Jesus Heals the Leper, by Rembrandt (1655-60)

12th Week in Ordinary Time, Friday (Year II)

Matthew 8:1-4

“Lord, if you wish, you can make me clean.” 

The leper represents all of us in need of divine mercy. In the eyes of Jesus there are no untouchables, pariahs, outcasts or rejects. Our unnamed brother must have been deeply moved by all that he heard concerning Jesus to have approached him with so much confidence and devotion. Rabbis routinely shunned lepers, even stoned them. This leper knew that Jesus was more than a rabbi.

His hope was fulfilled beyond all expectation. Jesus broke the law of keeping distance from lepers, stretched out his hand, touched him, and said, “I will do it. Be made clean.” His leprosy was cleansed immediately.

In his excitement, the leper failed to keep silent about the miracle (Mark 1:40-44; Luke 5:12-14), driving Jesus to withdraw into solitary prayer in the wilderness as crowds sought him. Jesus had wanted the leper to quietly obtain a priest’s approval of the miracle, cooperating with the authority structures in place, rather than drawing attention to himself as a wonder worker. 

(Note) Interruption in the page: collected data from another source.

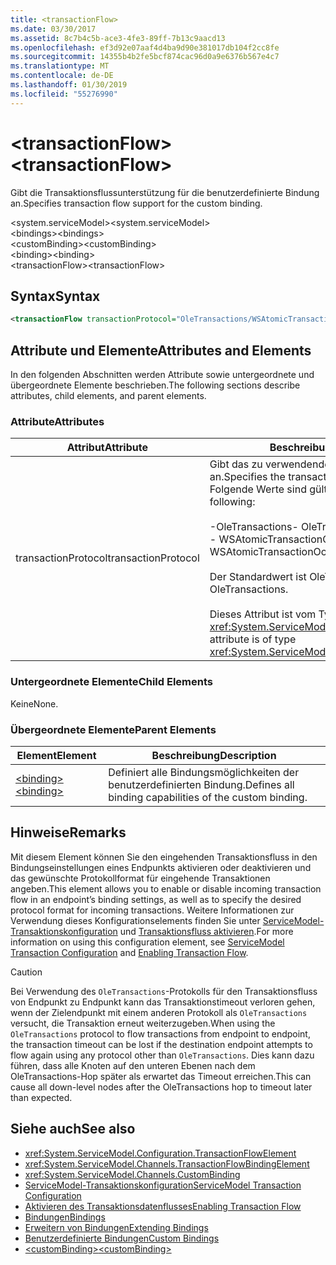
 ```yaml
---
title: <transactionFlow>
ms.date: 03/30/2017
ms.assetid: 8c7b4c5b-ace3-4fe3-89ff-7b13c9aacd13
ms.openlocfilehash: ef3d92e07aaf4d4ba9d90e381017db104f2cc8fe
ms.sourcegitcommit: 14355b4b2fe5bcf874cac96d0a9e6376b567e4c7
ms.translationtype: MT
ms.contentlocale: de-DE
ms.lasthandoff: 01/30/2019
ms.locfileid: "55276990"
---
```

# <a name="transactionflow"></a><span data-ttu-id="11a86-101">\<transactionFlow></span><span class="sxs-lookup"><span data-stu-id="11a86-101">\<transactionFlow></span></span>
<span data-ttu-id="11a86-102">Gibt die Transaktionsflussunterstützung für die benutzerdefinierte Bindung an.</span><span class="sxs-lookup"><span data-stu-id="11a86-102">Specifies transaction flow support for the custom binding.</span></span>  
  
 <span data-ttu-id="11a86-103">\<system.serviceModel></span><span class="sxs-lookup"><span data-stu-id="11a86-103">\<system.serviceModel></span></span>  
<span data-ttu-id="11a86-104">\<bindings></span><span class="sxs-lookup"><span data-stu-id="11a86-104">\<bindings></span></span>  
<span data-ttu-id="11a86-105">\<customBinding></span><span class="sxs-lookup"><span data-stu-id="11a86-105">\<customBinding></span></span>  
<span data-ttu-id="11a86-106">\<binding></span><span class="sxs-lookup"><span data-stu-id="11a86-106">\<binding></span></span>  
<span data-ttu-id="11a86-107">\<transactionFlow></span><span class="sxs-lookup"><span data-stu-id="11a86-107">\<transactionFlow></span></span>  
  
## <a name="syntax"></a><span data-ttu-id="11a86-108">Syntax</span><span class="sxs-lookup"><span data-stu-id="11a86-108">Syntax</span></span>  
  
```xml  
<transactionFlow transactionProtocol="OleTransactions/WSAtomicTransactionOctober2004" />
```  
  
## <a name="attributes-and-elements"></a><span data-ttu-id="11a86-109">Attribute und Elemente</span><span class="sxs-lookup"><span data-stu-id="11a86-109">Attributes and Elements</span></span>  
 <span data-ttu-id="11a86-110">In den folgenden Abschnitten werden Attribute sowie untergeordnete und übergeordnete Elemente beschrieben.</span><span class="sxs-lookup"><span data-stu-id="11a86-110">The following sections describe attributes, child elements, and parent elements.</span></span>  
  
### <a name="attributes"></a><span data-ttu-id="11a86-111">Attribute</span><span class="sxs-lookup"><span data-stu-id="11a86-111">Attributes</span></span>  
  
|<span data-ttu-id="11a86-112">Attribut</span><span class="sxs-lookup"><span data-stu-id="11a86-112">Attribute</span></span>|<span data-ttu-id="11a86-113">Beschreibung</span><span class="sxs-lookup"><span data-stu-id="11a86-113">Description</span></span>|  
|---------------|-----------------|  
|<span data-ttu-id="11a86-114">transactionProtocol</span><span class="sxs-lookup"><span data-stu-id="11a86-114">transactionProtocol</span></span>|<span data-ttu-id="11a86-115">Gibt das zu verwendende Transaktionsprotokoll an.</span><span class="sxs-lookup"><span data-stu-id="11a86-115">Specifies the transaction protocol to be used.</span></span> <span data-ttu-id="11a86-116">Folgende Werte sind gültig:</span><span class="sxs-lookup"><span data-stu-id="11a86-116">Valid values include the following:</span></span><br /><br /> <span data-ttu-id="11a86-117">-OleTransactions</span><span class="sxs-lookup"><span data-stu-id="11a86-117">-   OleTransactions</span></span><br /><span data-ttu-id="11a86-118">-   WSAtomicTransactionOctober2004</span><span class="sxs-lookup"><span data-stu-id="11a86-118">-   WSAtomicTransactionOctober2004</span></span><br /><br /> <span data-ttu-id="11a86-119">Der Standardwert ist OleTransactions.</span><span class="sxs-lookup"><span data-stu-id="11a86-119">The default is OleTransactions.</span></span><br /><br /> <span data-ttu-id="11a86-120">Dieses Attribut ist vom Typ <xref:System.ServiceModel.TransactionProtocol>.</span><span class="sxs-lookup"><span data-stu-id="11a86-120">This attribute is of type <xref:System.ServiceModel.TransactionProtocol>.</span></span>|  
  
### <a name="child-elements"></a><span data-ttu-id="11a86-121">Untergeordnete Elemente</span><span class="sxs-lookup"><span data-stu-id="11a86-121">Child Elements</span></span>  
 <span data-ttu-id="11a86-122">Keine</span><span class="sxs-lookup"><span data-stu-id="11a86-122">None.</span></span>  
  
### <a name="parent-elements"></a><span data-ttu-id="11a86-123">Übergeordnete Elemente</span><span class="sxs-lookup"><span data-stu-id="11a86-123">Parent Elements</span></span>  
  
|<span data-ttu-id="11a86-124">Element</span><span class="sxs-lookup"><span data-stu-id="11a86-124">Element</span></span>|<span data-ttu-id="11a86-125">Beschreibung</span><span class="sxs-lookup"><span data-stu-id="11a86-125">Description</span></span>|  
|-------------|-----------------|  
|[<span data-ttu-id="11a86-126">\<binding></span><span class="sxs-lookup"><span data-stu-id="11a86-126">\<binding></span></span>](../../../../../docs/framework/misc/binding.md)|<span data-ttu-id="11a86-127">Definiert alle Bindungsmöglichkeiten der benutzerdefinierten Bindung.</span><span class="sxs-lookup"><span data-stu-id="11a86-127">Defines all binding capabilities of the custom binding.</span></span>|  
  
## <a name="remarks"></a><span data-ttu-id="11a86-128">Hinweise</span><span class="sxs-lookup"><span data-stu-id="11a86-128">Remarks</span></span>  
 <span data-ttu-id="11a86-129">Mit diesem Element können Sie den eingehenden Transaktionsfluss in den Bindungseinstellungen eines Endpunkts aktivieren oder deaktivieren und das gewünschte Protokollformat für eingehende Transaktionen angeben.</span><span class="sxs-lookup"><span data-stu-id="11a86-129">This element allows you to enable or disable incoming transaction flow in an endpoint’s binding settings, as well as to specify the desired protocol format for incoming transactions.</span></span> <span data-ttu-id="11a86-130">Weitere Informationen zur Verwendung dieses Konfigurationselements finden Sie unter [ServiceModel-Transaktionskonfiguration](../../../../../docs/framework/wcf/feature-details/servicemodel-transaction-configuration.md) und [Transaktionsfluss aktivieren](../../../../../docs/framework/wcf/feature-details/enabling-transaction-flow.md).</span><span class="sxs-lookup"><span data-stu-id="11a86-130">For more information on using this configuration element, see [ServiceModel Transaction Configuration](../../../../../docs/framework/wcf/feature-details/servicemodel-transaction-configuration.md) and [Enabling Transaction Flow](../../../../../docs/framework/wcf/feature-details/enabling-transaction-flow.md).</span></span>  
  
> [!CAUTION]
>  <span data-ttu-id="11a86-131">Bei Verwendung des `OleTransactions`-Protokolls für den Transaktionsfluss von Endpunkt zu Endpunkt kann das Transaktionstimeout verloren gehen, wenn der Zielendpunkt mit einem anderen Protokoll als `OleTransactions` versucht, die Transaktion erneut weiterzugeben.</span><span class="sxs-lookup"><span data-stu-id="11a86-131">When using the `OleTransactions` protocol to flow transactions from endpoint to endpoint, the transaction timeout can be lost if the destination endpoint attempts to flow again using any protocol other than `OleTransactions`.</span></span> <span data-ttu-id="11a86-132">Dies kann dazu führen, dass alle Knoten auf den unteren Ebenen nach dem OleTransactions-Hop später als erwartet das Timeout erreichen.</span><span class="sxs-lookup"><span data-stu-id="11a86-132">This can cause all down-level nodes after the OleTransactions hop to timeout later than expected.</span></span>  
  
## <a name="see-also"></a><span data-ttu-id="11a86-133">Siehe auch</span><span class="sxs-lookup"><span data-stu-id="11a86-133">See also</span></span>
- <xref:System.ServiceModel.Configuration.TransactionFlowElement>
- <xref:System.ServiceModel.Channels.TransactionFlowBindingElement>
- <xref:System.ServiceModel.Channels.CustomBinding>
- [<span data-ttu-id="11a86-134">ServiceModel-Transaktionskonfiguration</span><span class="sxs-lookup"><span data-stu-id="11a86-134">ServiceModel Transaction Configuration</span></span>](../../../../../docs/framework/wcf/feature-details/servicemodel-transaction-configuration.md)
- [<span data-ttu-id="11a86-135">Aktivieren des Transaktionsdatenflusses</span><span class="sxs-lookup"><span data-stu-id="11a86-135">Enabling Transaction Flow</span></span>](../../../../../docs/framework/wcf/feature-details/enabling-transaction-flow.md)
- [<span data-ttu-id="11a86-136">Bindungen</span><span class="sxs-lookup"><span data-stu-id="11a86-136">Bindings</span></span>](../../../../../docs/framework/wcf/bindings.md)
- [<span data-ttu-id="11a86-137">Erweitern von Bindungen</span><span class="sxs-lookup"><span data-stu-id="11a86-137">Extending Bindings</span></span>](../../../../../docs/framework/wcf/extending/extending-bindings.md)
- [<span data-ttu-id="11a86-138">Benutzerdefinierte Bindungen</span><span class="sxs-lookup"><span data-stu-id="11a86-138">Custom Bindings</span></span>](../../../../../docs/framework/wcf/extending/custom-bindings.md)
- [<span data-ttu-id="11a86-139">\<customBinding></span><span class="sxs-lookup"><span data-stu-id="11a86-139">\<customBinding></span></span>](../../../../../docs/framework/configure-apps/file-schema/wcf/custombinding.md)
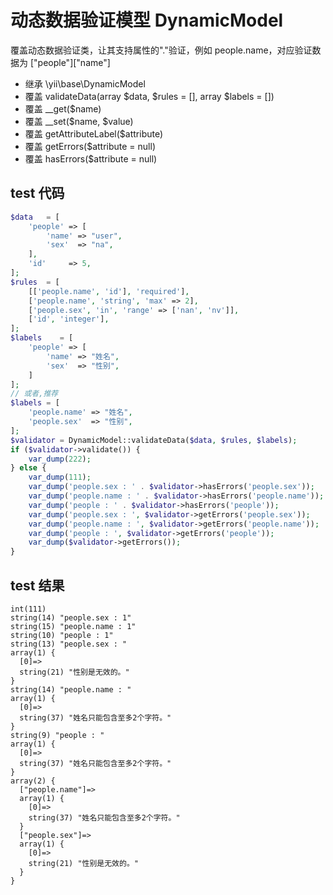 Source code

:# 动态数据验证模型 DynamicModel
覆盖动态数据验证类，让其支持属性的"."验证，例如 people.name，对应验证数据为 ["people"]["name"]
- 继承 \yii\base\DynamicModel
- 覆盖 validateData(array $data, $rules = [], array $labels = [])
- 覆盖 __get($name)
- 覆盖 __set($name, $value)
- 覆盖 getAttributeLabel($attribute)
- 覆盖 getErrors($attribute = null)
- 覆盖 hasErrors($attribute = null)

## test 代码
```php
$data   = [
    'people' => [
        'name' => "user",
        'sex'  => "na",
    ],
    'id'     => 5,
];
$rules  = [
    [['people.name', 'id'], 'required'],
    ['people.name', 'string', 'max' => 2],
    ['people.sex', 'in', 'range' => ['nan', 'nv']],
    ['id', 'integer'],
];
$labels    = [
    'people' => [
        'name' => "姓名",
        'sex'  => "性别",
    ]
];
// 或者,推荐
$labels = [
    'people.name' => "姓名",
    'people.sex'  => "性别",
];
$validator = DynamicModel::validateData($data, $rules, $labels);
if ($validator->validate()) {
    var_dump(222);
} else {
    var_dump(111);
    var_dump('people.sex : ' . $validator->hasErrors('people.sex'));
    var_dump('people.name : ' . $validator->hasErrors('people.name'));
    var_dump('people : ' . $validator->hasErrors('people'));
    var_dump('people.sex : ', $validator->getErrors('people.sex'));
    var_dump('people.name : ', $validator->getErrors('people.name'));
    var_dump('people : ', $validator->getErrors('people'));
    var_dump($validator->getErrors());
}
```
## test 结果

```text
int(111)
string(14) "people.sex : 1"
string(15) "people.name : 1"
string(10) "people : 1"
string(13) "people.sex : "
array(1) {
  [0]=>
  string(21) "性别是无效的。"
}
string(14) "people.name : "
array(1) {
  [0]=>
  string(37) "姓名只能包含至多2个字符。"
}
string(9) "people : "
array(1) {
  [0]=>
  string(37) "姓名只能包含至多2个字符。"
}
array(2) {
  ["people.name"]=>
  array(1) {
    [0]=>
    string(37) "姓名只能包含至多2个字符。"
  }
  ["people.sex"]=>
  array(1) {
    [0]=>
    string(21) "性别是无效的。"
  }
}

``` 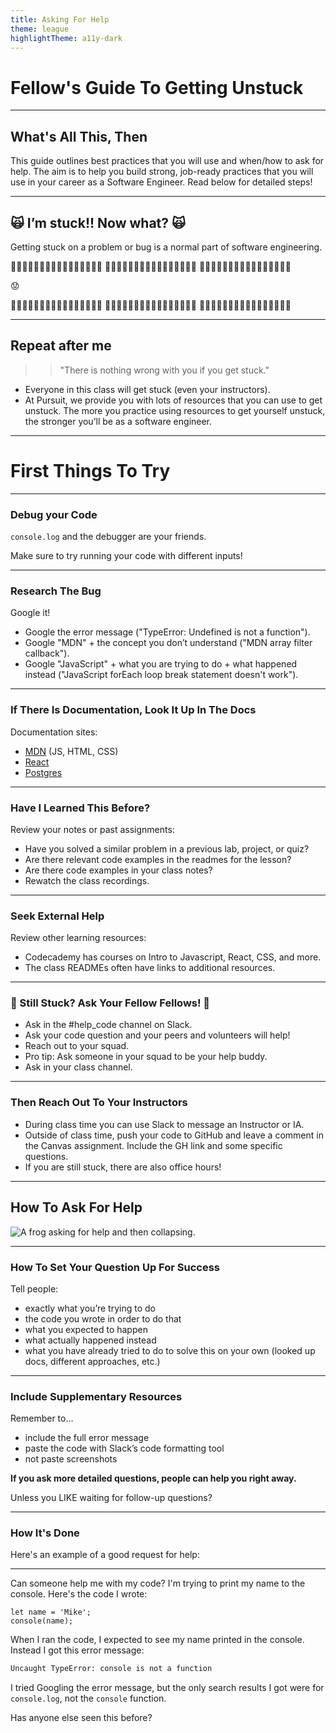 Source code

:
 ```yaml
---
title: Asking For Help
theme: league
highlightTheme: a11y-dark
---
```


# Fellow's Guide To Getting Unstuck

---

## What's All This, Then

This guide outlines best practices that you will use and when/how to ask for help. The aim is to help you build strong, job-ready practices that you will use in your career as a Software Engineer. Read below for detailed steps!

---

## 🙀 I’m stuck!! Now what? 🙀

Getting stuck on a problem or bug is a normal part of software engineering.

🐞🐛🐞🐛🐞🐛🐞🐛🐞🐛🐞🐛🐞🐛🐞🐛
🐞🐛🐞🐛🐞🐛🐞🐛🐞🐛🐞🐛🐞🐛🐞🐛
🐞🐛🐞🐛🐞🐛🐞🐛🐞🐛🐞🐛🐞🐛🐞🐛

😟

🐞🐛🐞🐛🐞🐛🐞🐛🐞🐛🐞🐛🐞🐛🐞🐛
🐞🐛🐞🐛🐞🐛🐞🐛🐞🐛🐞🐛🐞🐛🐞🐛
🐞🐛🐞🐛🐞🐛🐞🐛🐞🐛🐞🐛🐞🐛🐞🐛

---

## Repeat after me

> > "There is nothing wrong with you if you get stuck."

- Everyone in this class will get stuck (even your instructors).
- At Pursuit, we provide you with lots of resources that you can use to get unstuck. The more you practice using resources to get yourself unstuck, the stronger you’ll be as a software engineer.

---

# First Things To Try

---

### Debug your Code

`console.log` and the debugger are your friends.

Make sure to try running your code with different inputs!

---

### Research The Bug

Google it!

- Google the error message ("TypeError: Undefined is not a function").
- Google "MDN" + the concept you don’t understand ("MDN array filter callback").
- Google "JavaScript" + what you are trying to do + what happened instead ("JavaScript forEach loop break statement doesn't work").

---

### If There Is Documentation, Look It Up In The Docs

Documentation sites:

- [MDN](https://developer.mozilla.org/en-US/docs/Web) (JS, HTML, CSS)
- [React](https://reactjs.org/)
- [Postgres](https://www.postgresql.org/docs/13/index.html)

---

### Have I Learned This Before?

Review your notes or past assignments:

- Have you solved a similar problem in a previous lab, project, or quiz?
- Are there relevant code examples in the readmes for the lesson?
- Are there code examples in your class notes?
- Rewatch the class recordings.

---

### Seek External Help

Review other learning resources:

- Codecademy has courses on Intro to Javascript, React, CSS, and more.
- The class READMEs often have links to additional resources.

---

### 🚨 Still Stuck? Ask Your Fellow Fellows! 🚨

- Ask in the #help_code channel on Slack.
- Ask your code question and your peers and volunteers will help!
- Reach out to your squad.
- Pro tip: Ask someone in your squad to be your help buddy.
- Ask in your class channel.

---

### Then Reach Out To Your Instructors

- During class time you can use Slack to message an Instructor or IA.
- Outside of class time, push your code to GitHub and leave a comment in the Canvas assignment. Include the GH link and some specific questions.
- If you are still stuck, there are also office hours!

---

## How To Ask For Help

![A frog asking for help and then collapsing.](https://media.giphy.com/media/gw3MYmhxEv8T52ow/giphy.gif?cid=ecf05e47kipirdp6dt4bvs1v6bkjlzjfjl8fzxw9wwx3p7o3&rid=giphy.gif&ct=g)

---

### How To Set Your Question Up For Success

Tell people:

- exactly what you’re trying to do
- the code you wrote in order to do that
- what you expected to happen
- what actually happened instead
- what you have already tried to do to solve this on your own (looked up docs, different approaches, etc.)

---

### Include Supplementary Resources

Remember to…

- include the full error message
- paste the code with Slack’s code formatting tool
- not paste screenshots

**If you ask more detailed questions, people can help you right away.**

Unless you LIKE waiting for follow-up questions?

---

### How It's Done

Here's an example of a good request for help:

---

Can someone help me with my code?
I'm trying to print my name to the console.
Here's the code I wrote:

```
let name = 'Mike';
console(name);
```

When I ran the code, I expected to see my name printed in the console.
Instead I got this error message:

```sh
Uncaught TypeError: console is not a function
```

I tried Googling the error message, but the only search results I got were for `console.log`, not the `console` function.

Has anyone else seen this before?
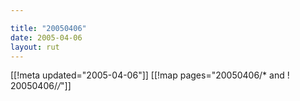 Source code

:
 ```yaml
---

title: "20050406"
date: 2005-04-06
layout: rut
---
```


[[!meta updated="2005-04-06"]]
[[!map pages="20050406/* and ! 20050406/*/*"]]
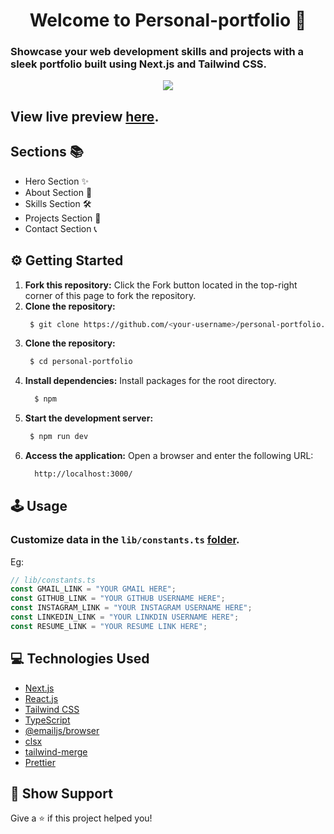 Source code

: <h1 align="center">Welcome to Personal-portfolio 👋</h1>

### Showcase your web development skills and projects with a sleek portfolio built using Next.js and Tailwind CSS.

<p align="center">
  <kbd>
    <img src="https://github.com/programmer-rahul/personal-portfolio/blob/main/public/logo/logo.png"></img>
  </kbd>
</p>

## View live preview **[here](https://programmer-rahul.vercel.app)**.

## Sections 📚

- Hero Section ✨
- About Section 👤
- Skills Section 🛠️
- Projects Section 🚀
- Contact Section 📞

## ⚙️ Getting Started

1. **Fork this repository:** Click the Fork button located in the top-right corner of this page to fork the repository.
2. **Clone the repository:**
   ```bash
    $ git clone https://github.com/<your-username>/personal-portfolio.git
   ```
3. **Clone the repository:**
   ```bash
    $ cd personal-portfolio
   ```
4. **Install dependencies:**
   Install packages for the root directory.
   ```bash
     $ npm
   ```
5. **Start the development server:**
   ```bash
    $ npm run dev
   ```
6. **Access the application:**
   Open a browser and enter the following URL:
   ```bash
     http://localhost:3000/
   ```

## 🕹️ Usage

### Customize data in the `lib/constants.ts` [folder](https://github.com/programmer-rahul/personal-portfolio/blob/main/lib/constants.ts).

Eg:

```javascript
// lib/constants.ts
const GMAIL_LINK = "YOUR GMAIL HERE";
const GITHUB_LINK = "YOUR GITHUB USERNAME HERE";
const INSTAGRAM_LINK = "YOUR INSTAGRAM USERNAME HERE";
const LINKEDIN_LINK = "YOUR LINKDIN USERNAME HERE";
const RESUME_LINK = "YOUR RESUME LINK HERE";
```

## 💻 Technologies Used

- [Next.js](https://nextjs.org/)
- [React.js](https://reactjs.org/)
- [Tailwind CSS](https://tailwindcss.com/)
- [TypeScript](https://www.typescriptlang.org/)
- [@emailjs/browser](https://www.emailjs.com/docs/sdk/browser/)
- [clsx](https://github.com/lukeed/clsx)
- [tailwind-merge](https://github.com/dcastil/tailwind-merge)
- [Prettier](https://prettier.io/)

## 💖 Show Support

Give a ⭐️ if this project helped you!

Jesus’ life was full of surprises, twists and turns as he interacted with free persons. Who knows how the story might have unfolded had the leper obeyed Jesus and kept silent. We are still in the story post-Resurrection and Pentecost. How will our everyday thoughts, decisions and actions move history forward? Even the most hidden “Fiat!” heard by the Father alone can change the world.